Disco del giorno…e un po’ di me! Traffic – John Barleycorn must die (1970)

Stevie Windwood (Birmingham, 1948) è un personaggio decisamente sui generis: dopo aver mietuto successi a ripetizione con lo Spencer Davis Group, fonda i Traffic e si circonda di talenti poliedrici come Jim Capaldi alla batteria, Dave Mason alla chitarra e Chris Wood ai fiati. Sforna due dischi, MR. FANTASY nel 1967, ebbene si la mitica trasmissione musicale condotta da Carlo Massarini su RaiDue prese il nome da quest’album, e TRAFFIC nel 1968: il primo è uno dei capisaldi della scena psichedelica inglese anni 60, il secondo migliora se possibile il livello inserendo sfumature di black music e altre fonti sonore molto eterogenee dal jazz , ad una sorta di progressive-folk. L’esperienza coi Traffic si interrompe e Windwood si sposta nei Blind Faith, super gruppo formato oltre che dal nostro, dalla chitarra di Eric Clapton e dalla batteria di Ginger Baker oltre che dal basso di Ric Grech, ex Family. Grandi promesse ma risultati scadenti, tanto che dopo circa un anno il super gruppo si scioglie e Windwood decide di usare la vecchia sigla, Traffic e due terzi dei vecchi compagni (esclude Mason) e, pensando seriamente ad un disco solista, confeziona un super capolavoro!

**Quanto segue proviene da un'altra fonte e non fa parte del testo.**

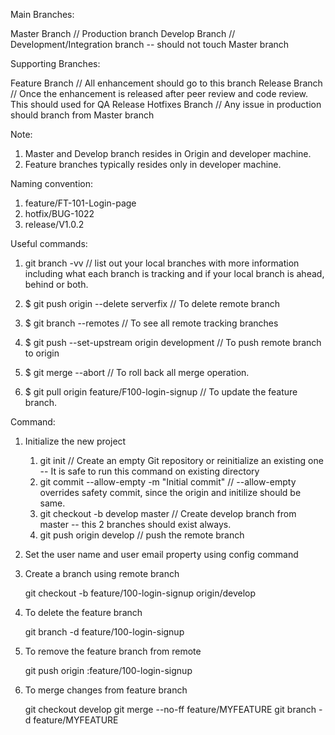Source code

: Main Branches:

Master Branch // Production branch
Develop Branch // Development/Integration branch -- should not touch Master branch

Supporting Branches:

Feature Branch // All enhancement should go to this branch
Release Branch // Once the enhancement is released after peer review and code review. This should used for QA Release
Hotfixes Branch // Any issue in production should branch from Master branch 

Note:

1. Master and Develop branch resides in Origin and developer machine.
2. Feature branches typically resides only in developer machine. 

Naming convention:

1. feature/FT-101-Login-page
2. hotfix/BUG-1022
3. release/V1.0.2

Useful commands:

1. git branch -vv // list out your local branches with more information including what each branch is tracking and if your local branch is ahead, behind or both.

2. $ git push origin --delete serverfix // To delete remote branch

3. $ git branch --remotes // To see all remote tracking branches

4. $ git push --set-upstream origin development // To push remote branch to origin

5. $ git merge --abort // To roll back all merge operation.

6. $ git pull origin feature/F100-login-signup // To update the feature branch. 



Command:

1. Initialize the new project

    1. git init // Create an empty Git repository or reinitialize an existing one -- It is safe to run this command on existing directory
    2. git commit --allow-empty -m "Initial commit" // --allow-empty overrides safety commit, since the origin and initilize should be same. 
    3. git checkout -b develop master // Create develop branch from master -- this 2 branches should exist always. 
    4. git push origin develop // push the remote branch

2. Set the user name and user email property using config command

3. Create a branch using remote branch

    git checkout -b feature/100-login-signup origin/develop
    
4. To delete the feature branch

    git branch -d feature/100-login-signup
    
5. To remove the feature branch from remote

    git push origin :feature/100-login-signup
    
6. To merge changes from feature branch

    git checkout develop
    git merge --no-ff feature/MYFEATURE
    git branch -d feature/MYFEATURE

JBMD è la sintesi fra folk, rock e jazz che supera di slancio la forma canzone per proporre un lavoro di una compattezza epocale che omaggia la tradizione, la leggenda di John Barleycorn, risalente al quattrocento, vien rivista e trasportata nei tempi moderni. A proposito della title track credo, con ragionevole dubbio, di aver studiato il testo in seconda superiore durante le lezioni di Inglese della professoressa Claudia Scapini… non ne sono certo ma sono sicuro che qualcuno della Cricca delle superiori mi conforterà in questo… oppure dirà che la mia senilità sta galoppando alla grande! Comunque torniamo al disco che come dicevo è compatto come pochi fra strumentali esaltanti (Glad), funk jazz inconsapevoli (Freedom rider), soul bianco in acido (Stranger to himself) e tempi medi, verdi praterie e brumose brughiere. Una meraviglia da ascoltare, acoltare, ascoltare e ascoltare e ascoltare…. 5 Stelle assolute per un livello di opera che ne i Traffic, ne Stevie Windwood raggiungeranno più! Niente malinconie, hanno dato tantissimo alla musica rock e di questo saremo sempre riconoscenti!

Classificazione: 5 su 5.

TRAFFIC – JOHN BARLEYCORN MUST DIE (1970)

Per approfondire: MR. FANTASY (1967), TRAFFIC (1968)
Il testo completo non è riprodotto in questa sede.